Stored items from a collection:

--*--

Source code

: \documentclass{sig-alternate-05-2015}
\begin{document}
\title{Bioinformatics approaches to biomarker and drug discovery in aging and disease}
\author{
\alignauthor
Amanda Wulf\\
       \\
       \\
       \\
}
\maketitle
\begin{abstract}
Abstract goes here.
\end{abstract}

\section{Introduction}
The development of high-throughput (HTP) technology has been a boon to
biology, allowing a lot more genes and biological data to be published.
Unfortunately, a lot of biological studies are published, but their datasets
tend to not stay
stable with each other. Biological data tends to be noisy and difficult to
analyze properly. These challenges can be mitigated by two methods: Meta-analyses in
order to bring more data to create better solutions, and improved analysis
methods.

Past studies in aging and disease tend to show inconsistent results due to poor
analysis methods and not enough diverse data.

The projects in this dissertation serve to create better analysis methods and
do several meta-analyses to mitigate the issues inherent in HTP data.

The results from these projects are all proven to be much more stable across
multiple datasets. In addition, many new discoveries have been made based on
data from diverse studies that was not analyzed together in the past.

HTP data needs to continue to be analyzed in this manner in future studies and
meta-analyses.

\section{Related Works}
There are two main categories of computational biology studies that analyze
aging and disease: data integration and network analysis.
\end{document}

--*--

Print every line you see above, exactly as written.

Reply to the task:
Source code

: \documentclass{sig-alternate-05-2015}
\begin{document}
\title{Bioinformatics approaches to biomarker and drug discovery in aging and disease}
\author{
\alignauthor
Amanda Wulf\\
       \\
       \\
       \\
}
\maketitle
\begin{abstract}
Abstract goes here.
\end{abstract}

\section{Introduction}
The development of high-throughput (HTP) technology has been a boon to
biology, allowing a lot more genes and biological data to be published.
Unfortunately, a lot of biological studies are published, but their datasets
tend to not stay
stable with each other. Biological data tends to be noisy and difficult to
analyze properly. These challenges can be mitigated by two methods: Meta-analyses in
order to bring more data to create better solutions, and improved analysis
methods.

Past studies in aging and disease tend to show inconsistent results due to poor
analysis methods and not enough diverse data.

The projects in this dissertation serve to create better analysis methods and
do several meta-analyses to mitigate the issues inherent in HTP data.

The results from these projects are all proven to be much more stable across
multiple datasets. In addition, many new discoveries have been made based on
data from diverse studies that was not analyzed together in the past.

HTP data needs to continue to be analyzed in this manner in future studies and
meta-analyses.

\section{Related Works}
There are two main categories of computational biology studies that analyze
aging and disease: data integration and network analysis.
\end{document}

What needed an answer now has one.